▸ Exercise goal
The answer should be the lines from the one with "and drop (5mb);" through the final line of the entries, restated word for word.

-- Input follows --

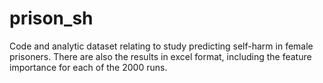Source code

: # prison_sh
Code and analytic dataset relating to study predicting self-harm in female prisoners. There are also the results in excel format, including the feature importance for each of the 2000 runs.  
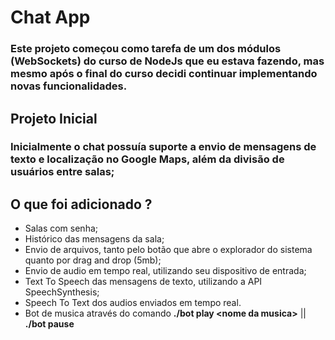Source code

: # Chat App

### Este projeto começou como tarefa de um dos módulos (WebSockets) do curso de NodeJs que eu estava fazendo, mas mesmo após o final do curso decidi continuar implementando novas funcionalidades.

## Projeto Inicial
### Inicialmente o chat possuía suporte a envio de mensagens de texto e localização no Google Maps, além da divisão de usuários entre salas;
## O que foi adicionado ?
* Salas com senha;
* Histórico das mensagens da sala;
* Envio de arquivos, tanto pelo botão que abre o explorador do sistema quanto por drag and drop (5mb);
* Envio de audio em tempo real, utilizando seu dispositivo de entrada;
* Text To Speech das mensagens de texto, utilizando a API SpeechSynthesis; 
* Speech To Text dos audios enviados em tempo real.
* Bot de musica através do comando **./bot play \<nome da musica\>** || **./bot pause**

-- Input concluded --

▸ Answer section
* Envio de arquivos, tanto pelo botão que abre o explorador do sistema quanto por drag and drop (5mb);
* Envio de audio em tempo real, utilizando seu dispositivo de entrada;
* Text To Speech das mensagens de texto, utilizando a API SpeechSynthesis; 
* Speech To Text dos audios enviados em tempo real.
* Bot de musica através do comando **./bot play \<nome da musica\>** || **./bot pause**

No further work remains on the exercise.